# GOAL OF THE EXERCISE
Images excluded, reproduce each line of the records exactly as it stands.

───

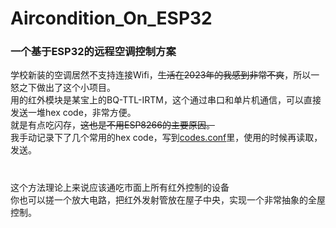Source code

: # Aircondition_On_ESP32
### 一个基于ESP32的远程空调控制方案
学校新装的空调居然不支持连接Wifi，~~生活在2023年的我感到非常不爽~~，所以一怒之下做出了这个小项目。<br>
用的红外模块是某宝上的BQ-TTL-IRTM，这个通过串口和单片机通信，可以直接发送一堆hex code，非常方便。<br>
就是有点吃闪存，~~这也是不用ESP8266的主要原因。~~<br>
我手动记录下了几个常用的hex code，写到[codes.conf](https://github.com/LJY32/Aircondition_On_ESP32/blob/main/data/codes.conf)里，使用的时候再读取，发送。
#
这个方法理论上来说应该通吃市面上所有红外控制的设备<br>
你也可以搓一个放大电路，把红外发射管放在屋子中央，实现一个非常抽象的全屋控制。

───

# TASK SOLUTION
Source code

: # Aircondition_On_ESP32
### 一个基于ESP32的远程空调控制方案
学校新装的空调居然不支持连接Wifi，~~生活在2023年的我感到非常不爽~~，所以一怒之下做出了这个小项目。<br>
用的红外模块是某宝上的BQ-TTL-IRTM，这个通过串口和单片机通信，可以直接发送一堆hex code，非常方便。<br>
就是有点吃闪存，~~这也是不用ESP8266的主要原因。~~<br>
我手动记录下了几个常用的hex code，写到[codes.conf](https://github.com/LJY32/Aircondition_On_ESP32/blob/main/data/codes.conf)里，使用的时候再读取，发送。
#
这个方法理论上来说应该通吃市面上所有红外控制的设备<br>
你也可以搓一个放大电路，把红外发射管放在屋子中央，实现一个非常抽象的全屋控制。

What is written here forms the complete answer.